§ **What the exercise asks**
In the entries below, how many lines contain the string "Bootcamp"? Give the number by itself.

■ ■ ■ ■ ■ ■ ■

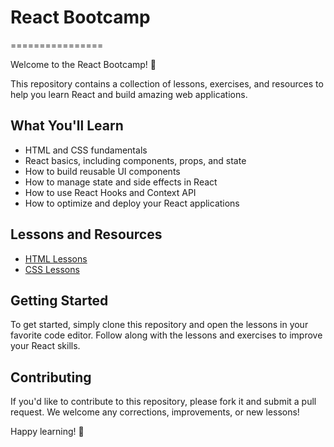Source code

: # React Bootcamp
================

Welcome to the React Bootcamp! 🚀

This repository contains a collection of lessons, exercises, and resources to help you learn React and build amazing web applications.

## What You'll Learn

* HTML and CSS fundamentals
* React basics, including components, props, and state
* How to build reusable UI components
* How to manage state and side effects in React
* How to use React Hooks and Context API
* How to optimize and deploy your React applications

## Lessons and Resources

* [HTML Lessons](HTML)
* [CSS Lessons](CSS)

## Getting Started

To get started, simply clone this repository and open the lessons in your favorite code editor. Follow along with the lessons and exercises to improve your React skills.

## Contributing

If you'd like to contribute to this repository, please fork it and submit a pull request. We welcome any corrections, improvements, or new lessons!

Happy learning! 🚀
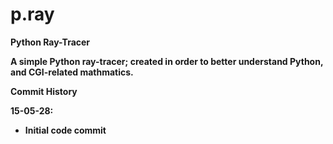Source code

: # p.ray
<b>Python Ray-Tracer

A simple Python ray-tracer; created in order to better understand Python, and CGI-related mathmatics.

<b>Commit History

15-05-28:
  - Initial code commit
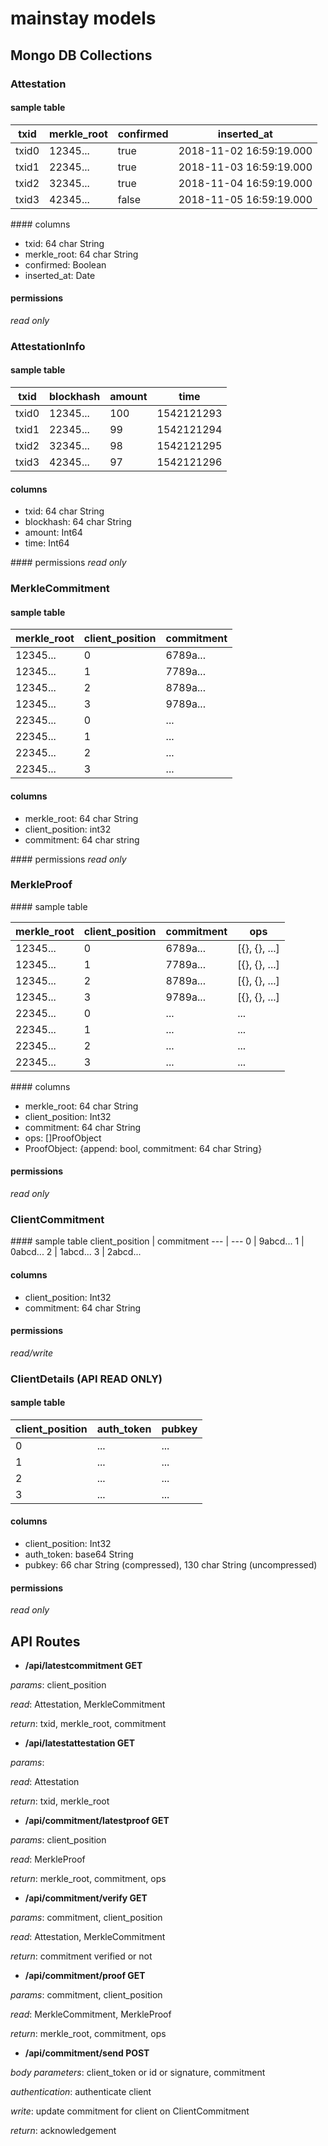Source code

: # mainstay models

## Mongo DB Collections

### Attestation

#### sample table

txid | merkle_root | confirmed | inserted_at
--- | --- | --- | ---
txid0 | 12345... | true | 2018-11-02 16:59:19.000
txid1 | 22345... | true | 2018-11-03 16:59:19.000
txid2 | 32345... | true | 2018-11-04 16:59:19.000
txid3 | 42345... | false | 2018-11-05 16:59:19.000


#### columns

- txid: 64 char String
- merkle_root: 64 char String
- confirmed: Boolean
- inserted_at: Date

#### permissions
*read only*

### AttestationInfo

#### sample table

txid | blockhash | amount | time
--- | --- | --- | ---
txid0 | 12345... | 100 | 1542121293
txid1 | 22345... | 99 | 1542121294
txid2 | 32345... | 98 | 1542121295
txid3 | 42345... | 97 | 1542121296

#### columns

- txid: 64 char String
- blockhash: 64 char String
- amount: Int64
- time: Int64

#### permissions
*read only*

### MerkleCommitment

#### sample table

merkle_root | client_position | commitment
--- | --- | ---
12345... | 0 | 6789a...
12345... | 1 | 7789a...
12345... | 2 | 8789a...
12345... | 3 | 9789a...
22345... | 0 | ...
22345... | 1 | ...
22345... | 2 | ...
22345... | 3 | ...

#### columns

- merkle_root: 64 char String
- client_position: int32
- commitment: 64 char string

#### permissions
*read only*

### MerkleProof

#### sample table

merkle_root | client_position | commitment | ops
--- | --- | --- | ---
12345... | 0 | 6789a... | [{}, {}, ...]
12345... | 1 | 7789a... | [{}, {}, ...]
12345... | 2 | 8789a... | [{}, {}, ...]
12345... | 3 | 9789a... | [{}, {}, ...]
22345... | 0 | ... | ...
22345... | 1 | ... | ...
22345... | 2 | ... | ...
22345... | 3 | ... | ...

#### columns

- merkle_root: 64 char String
- client_position: Int32
- commitment: 64 char String
- ops: []ProofObject
- ProofObject: {append: bool, commitment: 64 char String}

#### permissions
*read only*

### ClientCommitment

#### sample table
client_position | commitment
--- | ---
0 | 9abcd...
1 | 0abcd...
2 | 1abcd...
3 | 2abcd...

#### columns

- client_position: Int32
- commitment: 64 char String

#### permissions
*read/write*

### ClientDetails (API READ ONLY)

#### sample table
client_position | auth_token | pubkey
--- | --- | ---
0 | ... | ...
1 | ... | ...
2 | ... | ...
3 | ... | ...

#### columns

- client_position: Int32
- auth_token: base64 String
- pubkey: 66 char String (compressed), 130 char String (uncompressed)

#### permissions
*read only*

## API Routes
- **/api/latestcommitment GET**

*params*: client_position

*read*: Attestation, MerkleCommitment

*return*: txid, merkle_root, commitment

- **/api/latestattestation GET**

*params*:

*read*: Attestation

*return*: txid, merkle_root

- **/api/commitment/latestproof GET**

*params*: client_position

*read*: MerkleProof

*return*: merkle_root, commitment, ops

- **/api/commitment/verify GET**

*params*: commitment, client_position

*read*: Attestation, MerkleCommitment

*return*: commitment verified or not

- **/api/commitment/proof GET**

*params*: commitment, client_position

*read*: MerkleCommitment, MerkleProof

*return*: merkle_root, commitment, ops

- **/api/commitment/send POST**

*body parameters*: client_token or id or signature, commitment

*authentication*: authenticate client

*write*: update commitment for client on ClientCommitment

*return*: acknowledgement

■ ■ ■ ■ ■ ■ ■

§ **Solved exercise**
2